▶ DATA PROVIDED
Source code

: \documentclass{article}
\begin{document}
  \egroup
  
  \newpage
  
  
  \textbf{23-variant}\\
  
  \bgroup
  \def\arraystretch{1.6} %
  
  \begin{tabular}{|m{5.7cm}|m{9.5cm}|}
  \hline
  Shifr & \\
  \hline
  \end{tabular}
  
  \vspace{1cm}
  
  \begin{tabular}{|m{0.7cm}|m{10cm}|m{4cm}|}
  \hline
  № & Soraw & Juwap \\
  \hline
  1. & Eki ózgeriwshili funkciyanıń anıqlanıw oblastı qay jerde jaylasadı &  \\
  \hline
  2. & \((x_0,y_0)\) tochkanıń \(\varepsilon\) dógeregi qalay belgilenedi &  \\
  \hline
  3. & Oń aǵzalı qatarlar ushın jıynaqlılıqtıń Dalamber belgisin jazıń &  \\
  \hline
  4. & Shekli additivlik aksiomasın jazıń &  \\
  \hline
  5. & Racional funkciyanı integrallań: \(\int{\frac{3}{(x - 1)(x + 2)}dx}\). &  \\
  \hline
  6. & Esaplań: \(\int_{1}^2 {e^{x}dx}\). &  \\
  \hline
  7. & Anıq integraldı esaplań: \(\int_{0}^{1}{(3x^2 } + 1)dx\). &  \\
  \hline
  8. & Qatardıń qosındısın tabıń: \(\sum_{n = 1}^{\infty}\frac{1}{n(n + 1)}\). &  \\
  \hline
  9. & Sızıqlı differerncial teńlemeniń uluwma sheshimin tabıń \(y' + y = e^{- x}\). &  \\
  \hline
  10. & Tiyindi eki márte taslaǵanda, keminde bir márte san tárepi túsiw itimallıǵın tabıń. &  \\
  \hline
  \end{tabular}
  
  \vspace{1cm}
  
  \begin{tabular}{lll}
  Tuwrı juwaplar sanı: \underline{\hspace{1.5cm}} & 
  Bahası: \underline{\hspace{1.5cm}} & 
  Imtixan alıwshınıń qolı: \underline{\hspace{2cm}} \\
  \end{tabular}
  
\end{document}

▶ ACTION ITEM
The word to find is "jazıń". Copy every line of the data that holds it.

▶ ANSWER SPACE
  3. & Oń aǵzalı qatarlar ushın jıynaqlılıqtıń Dalamber belgisin jazıń &  \\
  4. & Shekli additivlik aksiomasın jazıń &  \\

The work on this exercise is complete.